Collected data
□ □ □

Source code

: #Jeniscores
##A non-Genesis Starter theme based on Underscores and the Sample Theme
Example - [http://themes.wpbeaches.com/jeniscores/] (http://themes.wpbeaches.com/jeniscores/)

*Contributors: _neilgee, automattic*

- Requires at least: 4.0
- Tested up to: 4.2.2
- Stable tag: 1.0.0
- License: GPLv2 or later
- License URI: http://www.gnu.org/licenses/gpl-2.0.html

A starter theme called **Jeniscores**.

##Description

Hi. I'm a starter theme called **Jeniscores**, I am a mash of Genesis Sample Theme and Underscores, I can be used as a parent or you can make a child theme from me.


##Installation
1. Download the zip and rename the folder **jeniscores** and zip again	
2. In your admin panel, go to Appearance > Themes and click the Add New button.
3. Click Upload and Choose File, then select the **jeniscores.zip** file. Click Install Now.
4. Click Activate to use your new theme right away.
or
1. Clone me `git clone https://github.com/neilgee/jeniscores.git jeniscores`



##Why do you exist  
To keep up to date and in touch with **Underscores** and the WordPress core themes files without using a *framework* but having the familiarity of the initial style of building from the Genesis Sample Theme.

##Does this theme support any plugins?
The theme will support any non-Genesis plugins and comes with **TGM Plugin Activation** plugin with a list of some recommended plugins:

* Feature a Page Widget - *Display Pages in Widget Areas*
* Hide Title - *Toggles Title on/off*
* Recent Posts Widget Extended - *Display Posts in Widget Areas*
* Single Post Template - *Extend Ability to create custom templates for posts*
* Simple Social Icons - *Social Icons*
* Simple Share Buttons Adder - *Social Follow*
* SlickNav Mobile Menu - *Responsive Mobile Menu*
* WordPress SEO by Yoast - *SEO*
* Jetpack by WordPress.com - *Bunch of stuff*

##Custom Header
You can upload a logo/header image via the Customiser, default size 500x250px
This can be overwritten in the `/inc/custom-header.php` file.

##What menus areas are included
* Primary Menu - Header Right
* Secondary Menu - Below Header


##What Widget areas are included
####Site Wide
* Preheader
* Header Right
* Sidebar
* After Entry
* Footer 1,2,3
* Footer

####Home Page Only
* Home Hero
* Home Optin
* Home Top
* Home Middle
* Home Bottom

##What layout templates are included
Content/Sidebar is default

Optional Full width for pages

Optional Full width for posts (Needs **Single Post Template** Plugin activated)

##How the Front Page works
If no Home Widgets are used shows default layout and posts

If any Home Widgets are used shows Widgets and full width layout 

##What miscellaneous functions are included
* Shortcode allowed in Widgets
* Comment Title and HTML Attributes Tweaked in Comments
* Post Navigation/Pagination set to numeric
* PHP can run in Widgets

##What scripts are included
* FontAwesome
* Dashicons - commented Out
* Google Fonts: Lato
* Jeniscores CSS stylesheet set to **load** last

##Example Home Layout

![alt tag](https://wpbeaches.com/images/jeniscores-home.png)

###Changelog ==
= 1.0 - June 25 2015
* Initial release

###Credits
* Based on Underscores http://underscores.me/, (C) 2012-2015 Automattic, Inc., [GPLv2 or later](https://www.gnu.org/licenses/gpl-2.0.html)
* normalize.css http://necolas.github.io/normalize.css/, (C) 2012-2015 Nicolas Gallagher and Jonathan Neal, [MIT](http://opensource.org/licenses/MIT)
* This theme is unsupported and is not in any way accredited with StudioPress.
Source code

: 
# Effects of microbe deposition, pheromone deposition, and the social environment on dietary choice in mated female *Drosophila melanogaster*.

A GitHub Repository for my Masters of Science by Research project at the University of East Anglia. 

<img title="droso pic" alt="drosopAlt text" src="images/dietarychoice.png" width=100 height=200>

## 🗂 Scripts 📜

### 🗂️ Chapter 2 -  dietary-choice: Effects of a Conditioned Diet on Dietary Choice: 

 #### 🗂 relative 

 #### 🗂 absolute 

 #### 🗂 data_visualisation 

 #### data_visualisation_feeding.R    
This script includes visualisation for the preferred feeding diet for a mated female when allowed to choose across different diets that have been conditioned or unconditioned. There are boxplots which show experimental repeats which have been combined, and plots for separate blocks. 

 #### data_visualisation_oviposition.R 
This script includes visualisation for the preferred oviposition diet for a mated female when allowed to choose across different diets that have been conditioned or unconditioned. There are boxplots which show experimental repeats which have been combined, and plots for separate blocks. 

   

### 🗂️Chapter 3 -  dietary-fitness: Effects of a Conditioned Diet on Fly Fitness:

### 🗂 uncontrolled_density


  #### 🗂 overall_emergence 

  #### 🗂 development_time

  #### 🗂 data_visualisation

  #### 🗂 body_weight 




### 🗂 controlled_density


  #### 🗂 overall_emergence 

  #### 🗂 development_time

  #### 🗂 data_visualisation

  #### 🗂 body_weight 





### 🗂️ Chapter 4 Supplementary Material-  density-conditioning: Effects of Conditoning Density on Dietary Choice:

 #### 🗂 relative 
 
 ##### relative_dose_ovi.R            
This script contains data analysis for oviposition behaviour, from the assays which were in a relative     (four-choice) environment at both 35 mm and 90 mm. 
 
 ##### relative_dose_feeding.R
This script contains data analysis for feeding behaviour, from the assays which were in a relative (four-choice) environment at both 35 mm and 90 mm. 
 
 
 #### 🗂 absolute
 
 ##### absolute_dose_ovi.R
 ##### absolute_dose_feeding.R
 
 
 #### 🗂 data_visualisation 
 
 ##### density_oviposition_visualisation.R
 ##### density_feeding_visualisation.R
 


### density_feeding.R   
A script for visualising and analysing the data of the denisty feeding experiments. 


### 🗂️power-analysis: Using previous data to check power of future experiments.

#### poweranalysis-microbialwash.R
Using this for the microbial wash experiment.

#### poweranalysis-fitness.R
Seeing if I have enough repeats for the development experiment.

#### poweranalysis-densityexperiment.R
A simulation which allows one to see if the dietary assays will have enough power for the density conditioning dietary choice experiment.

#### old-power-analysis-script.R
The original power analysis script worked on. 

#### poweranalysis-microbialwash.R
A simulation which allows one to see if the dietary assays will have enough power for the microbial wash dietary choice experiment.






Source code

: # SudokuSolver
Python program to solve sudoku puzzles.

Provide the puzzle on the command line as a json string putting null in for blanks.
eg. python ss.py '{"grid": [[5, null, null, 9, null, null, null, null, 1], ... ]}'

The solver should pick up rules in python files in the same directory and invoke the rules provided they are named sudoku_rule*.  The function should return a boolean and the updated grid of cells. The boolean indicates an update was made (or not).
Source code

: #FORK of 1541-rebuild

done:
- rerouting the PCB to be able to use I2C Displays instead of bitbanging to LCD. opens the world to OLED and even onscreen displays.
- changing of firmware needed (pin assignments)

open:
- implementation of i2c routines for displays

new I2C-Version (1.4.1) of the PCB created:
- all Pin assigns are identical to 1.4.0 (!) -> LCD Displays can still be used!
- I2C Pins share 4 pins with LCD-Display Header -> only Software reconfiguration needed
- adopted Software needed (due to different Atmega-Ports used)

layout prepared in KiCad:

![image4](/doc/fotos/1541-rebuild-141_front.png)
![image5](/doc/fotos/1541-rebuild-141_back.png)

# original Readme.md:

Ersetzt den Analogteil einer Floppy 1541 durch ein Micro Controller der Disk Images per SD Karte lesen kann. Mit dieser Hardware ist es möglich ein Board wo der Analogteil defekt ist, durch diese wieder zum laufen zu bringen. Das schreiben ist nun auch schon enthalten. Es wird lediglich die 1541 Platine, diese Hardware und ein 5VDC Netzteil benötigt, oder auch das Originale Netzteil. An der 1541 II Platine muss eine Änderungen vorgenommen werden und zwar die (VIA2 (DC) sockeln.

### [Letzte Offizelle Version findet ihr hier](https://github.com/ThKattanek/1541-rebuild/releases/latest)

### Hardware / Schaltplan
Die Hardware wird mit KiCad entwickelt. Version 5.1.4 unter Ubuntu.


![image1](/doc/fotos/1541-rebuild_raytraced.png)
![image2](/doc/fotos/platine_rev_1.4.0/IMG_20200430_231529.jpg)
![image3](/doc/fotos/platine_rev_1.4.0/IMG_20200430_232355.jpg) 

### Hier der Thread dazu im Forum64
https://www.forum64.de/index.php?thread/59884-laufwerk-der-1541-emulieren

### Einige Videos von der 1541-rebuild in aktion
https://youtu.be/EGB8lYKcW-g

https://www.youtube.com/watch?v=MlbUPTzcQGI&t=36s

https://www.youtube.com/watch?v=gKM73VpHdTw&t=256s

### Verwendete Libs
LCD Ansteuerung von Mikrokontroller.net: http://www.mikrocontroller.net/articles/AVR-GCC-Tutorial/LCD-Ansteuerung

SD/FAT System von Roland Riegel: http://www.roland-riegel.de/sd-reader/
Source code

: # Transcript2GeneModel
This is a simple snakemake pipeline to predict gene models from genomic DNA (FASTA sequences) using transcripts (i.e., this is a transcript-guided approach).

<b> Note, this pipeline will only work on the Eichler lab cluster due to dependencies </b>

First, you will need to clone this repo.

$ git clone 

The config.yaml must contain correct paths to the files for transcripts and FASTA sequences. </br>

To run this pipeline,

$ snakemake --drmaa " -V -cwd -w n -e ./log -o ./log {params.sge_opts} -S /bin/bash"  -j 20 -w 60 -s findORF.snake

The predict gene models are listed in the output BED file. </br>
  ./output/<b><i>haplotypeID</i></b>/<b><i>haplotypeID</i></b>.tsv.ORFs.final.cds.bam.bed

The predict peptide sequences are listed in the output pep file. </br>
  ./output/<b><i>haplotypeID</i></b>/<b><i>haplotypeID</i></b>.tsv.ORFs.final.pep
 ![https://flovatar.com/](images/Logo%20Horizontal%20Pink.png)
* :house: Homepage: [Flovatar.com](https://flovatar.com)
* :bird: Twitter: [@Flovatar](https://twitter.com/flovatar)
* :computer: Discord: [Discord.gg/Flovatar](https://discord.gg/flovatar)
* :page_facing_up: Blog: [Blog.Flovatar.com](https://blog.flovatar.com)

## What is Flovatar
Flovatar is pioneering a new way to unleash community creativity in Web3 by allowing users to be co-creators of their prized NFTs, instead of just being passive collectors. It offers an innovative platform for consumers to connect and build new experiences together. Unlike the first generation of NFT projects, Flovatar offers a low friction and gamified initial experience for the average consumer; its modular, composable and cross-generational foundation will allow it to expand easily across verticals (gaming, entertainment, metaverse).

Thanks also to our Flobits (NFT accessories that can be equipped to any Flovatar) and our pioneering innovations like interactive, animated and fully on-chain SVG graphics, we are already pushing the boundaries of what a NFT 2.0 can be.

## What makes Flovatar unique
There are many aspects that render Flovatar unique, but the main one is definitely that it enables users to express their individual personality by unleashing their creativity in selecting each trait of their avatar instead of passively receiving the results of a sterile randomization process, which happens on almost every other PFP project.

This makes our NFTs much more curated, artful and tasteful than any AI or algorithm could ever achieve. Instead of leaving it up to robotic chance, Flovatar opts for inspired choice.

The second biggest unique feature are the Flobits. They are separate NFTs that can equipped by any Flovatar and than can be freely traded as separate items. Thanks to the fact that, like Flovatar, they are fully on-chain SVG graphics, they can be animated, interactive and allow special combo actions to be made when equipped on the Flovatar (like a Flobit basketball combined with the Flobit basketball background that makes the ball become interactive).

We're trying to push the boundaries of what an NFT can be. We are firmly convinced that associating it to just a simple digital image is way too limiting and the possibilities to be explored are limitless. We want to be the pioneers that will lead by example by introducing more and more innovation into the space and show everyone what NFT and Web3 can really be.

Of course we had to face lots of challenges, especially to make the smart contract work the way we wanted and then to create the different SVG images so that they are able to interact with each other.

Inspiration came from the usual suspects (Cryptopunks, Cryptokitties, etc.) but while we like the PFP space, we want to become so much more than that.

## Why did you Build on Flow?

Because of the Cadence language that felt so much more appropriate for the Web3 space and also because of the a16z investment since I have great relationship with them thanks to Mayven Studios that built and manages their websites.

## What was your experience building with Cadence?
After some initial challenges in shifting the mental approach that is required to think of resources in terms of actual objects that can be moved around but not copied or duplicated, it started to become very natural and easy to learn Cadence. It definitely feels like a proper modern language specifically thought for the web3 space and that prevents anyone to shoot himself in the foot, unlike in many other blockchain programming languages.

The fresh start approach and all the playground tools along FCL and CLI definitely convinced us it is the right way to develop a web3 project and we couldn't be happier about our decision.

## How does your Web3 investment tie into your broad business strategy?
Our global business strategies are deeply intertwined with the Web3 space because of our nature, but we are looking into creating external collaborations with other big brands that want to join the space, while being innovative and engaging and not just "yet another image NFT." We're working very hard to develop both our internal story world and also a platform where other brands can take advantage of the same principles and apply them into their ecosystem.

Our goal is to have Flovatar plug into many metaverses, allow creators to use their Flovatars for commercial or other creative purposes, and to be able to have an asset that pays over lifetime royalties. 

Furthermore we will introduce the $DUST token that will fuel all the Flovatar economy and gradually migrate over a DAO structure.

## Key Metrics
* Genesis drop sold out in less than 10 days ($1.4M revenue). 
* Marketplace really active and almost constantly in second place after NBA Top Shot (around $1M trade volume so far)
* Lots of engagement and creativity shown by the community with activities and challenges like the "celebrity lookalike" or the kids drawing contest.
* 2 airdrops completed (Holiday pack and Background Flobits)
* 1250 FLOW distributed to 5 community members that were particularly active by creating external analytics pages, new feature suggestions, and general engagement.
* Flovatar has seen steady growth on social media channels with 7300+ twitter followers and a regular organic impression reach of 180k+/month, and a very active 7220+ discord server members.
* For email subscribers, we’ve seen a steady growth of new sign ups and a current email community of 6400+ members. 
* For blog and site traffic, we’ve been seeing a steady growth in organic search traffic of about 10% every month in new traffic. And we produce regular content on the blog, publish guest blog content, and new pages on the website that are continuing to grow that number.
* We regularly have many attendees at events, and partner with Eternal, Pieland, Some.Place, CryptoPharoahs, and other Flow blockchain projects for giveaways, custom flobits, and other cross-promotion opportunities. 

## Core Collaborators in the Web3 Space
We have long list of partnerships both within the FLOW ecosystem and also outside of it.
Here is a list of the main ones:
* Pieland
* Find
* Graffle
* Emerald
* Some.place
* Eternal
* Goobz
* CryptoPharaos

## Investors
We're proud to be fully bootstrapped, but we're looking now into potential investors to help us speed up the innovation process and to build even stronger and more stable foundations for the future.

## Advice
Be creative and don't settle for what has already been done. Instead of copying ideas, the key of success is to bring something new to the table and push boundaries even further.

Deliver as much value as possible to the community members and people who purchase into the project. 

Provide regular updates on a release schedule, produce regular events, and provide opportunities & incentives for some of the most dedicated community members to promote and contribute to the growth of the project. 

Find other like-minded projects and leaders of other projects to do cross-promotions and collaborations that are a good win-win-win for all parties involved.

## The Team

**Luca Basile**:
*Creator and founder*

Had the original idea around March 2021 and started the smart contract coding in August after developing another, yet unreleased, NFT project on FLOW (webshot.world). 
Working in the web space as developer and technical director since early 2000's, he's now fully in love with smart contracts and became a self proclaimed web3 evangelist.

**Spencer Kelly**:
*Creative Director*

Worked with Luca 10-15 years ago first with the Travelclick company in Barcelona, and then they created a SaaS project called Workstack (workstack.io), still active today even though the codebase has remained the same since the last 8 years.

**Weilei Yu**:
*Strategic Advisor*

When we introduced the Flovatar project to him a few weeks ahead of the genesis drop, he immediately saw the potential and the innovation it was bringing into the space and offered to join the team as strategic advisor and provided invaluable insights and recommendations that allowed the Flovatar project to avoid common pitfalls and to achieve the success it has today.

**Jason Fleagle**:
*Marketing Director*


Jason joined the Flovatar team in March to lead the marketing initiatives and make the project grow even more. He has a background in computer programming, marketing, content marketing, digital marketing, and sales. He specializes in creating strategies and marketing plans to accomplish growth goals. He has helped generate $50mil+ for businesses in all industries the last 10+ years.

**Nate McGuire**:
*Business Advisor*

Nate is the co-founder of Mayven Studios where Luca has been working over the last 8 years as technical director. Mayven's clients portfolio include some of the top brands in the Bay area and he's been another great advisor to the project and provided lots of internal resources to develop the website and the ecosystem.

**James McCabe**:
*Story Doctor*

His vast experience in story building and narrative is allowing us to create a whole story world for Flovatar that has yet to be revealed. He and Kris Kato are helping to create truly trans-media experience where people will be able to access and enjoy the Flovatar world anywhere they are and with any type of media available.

□ □ □

§ Exercise requirements: Repeat exactly the lines of the data from the first one through the line with "##Description", both of them included.

§ Answer to the exercise:
Source code

: #Jeniscores
##A non-Genesis Starter theme based on Underscores and the Sample Theme
Example - [http://themes.wpbeaches.com/jeniscores/] (http://themes.wpbeaches.com/jeniscores/)

*Contributors: _neilgee, automattic*

- Requires at least: 4.0
- Tested up to: 4.2.2
- Stable tag: 1.0.0
- License: GPLv2 or later
- License URI: http://www.gnu.org/licenses/gpl-2.0.html

A starter theme called **Jeniscores**.

##Description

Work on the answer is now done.